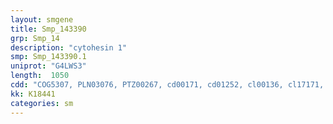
 ```yaml
---
layout: smgene
title: Smp_143390
grp: Smp_14
description: "cytohesin 1"
smp: Smp_143390.1
uniprot: "G4LWS3"
length:  1050
cdd: "COG5307, PLN03076, PTZ00267, cd00171, cd01252, cl00136, cl17171, pfam00169, pfam01369, smart00222, smart00233"
kk: K18441
categories: sm
---
```

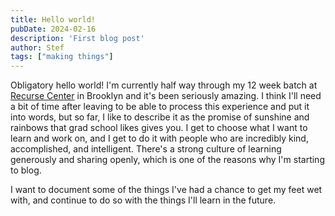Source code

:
 ```yaml
---
title: Hello world! 
pubDate: 2024-02-16
description: 'First blog post'
author: Stef
tags: ["making things"]
---
```


Obligatory hello world! I'm currently half way through my 12 week batch at [Recurse Center](https://www.recurse.com) in Brooklyn and it's been seriously amazing. I think I'll need a bit of time after leaving to be able to process this experience and put it into words, but so far, I like to describe it as the promise of sunshine and rainbows that grad school likes gives you. I get to choose what I want to learn and work on, and I get to do it with people who are incredibly kind, accomplished, and intelligent. There's a strong culture of learning generously and sharing openly, which is one of the reasons why I'm starting to blog. 

I want to document some of the things I've had a chance to get my feet wet with, and continue to do so with the things I'll learn in the future.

■ **HOW TO COMPLETE THIS TASK**:
In the entries above, identify each line that includes the string "blog", then copy it.

■ **RESPONSE**:
description: 'First blog post'
Obligatory hello world! I'm currently half way through my 12 week batch at [Recurse Center](https://www.recurse.com) in Brooklyn and it's been seriously amazing. I think I'll need a bit of time after leaving to be able to process this experience and put it into words, but so far, I like to describe it as the promise of sunshine and rainbows that grad school likes gives you. I get to choose what I want to learn and work on, and I get to do it with people who are incredibly kind, accomplished, and intelligent. There's a strong culture of learning generously and sharing openly, which is one of the reasons why I'm starting to blog. 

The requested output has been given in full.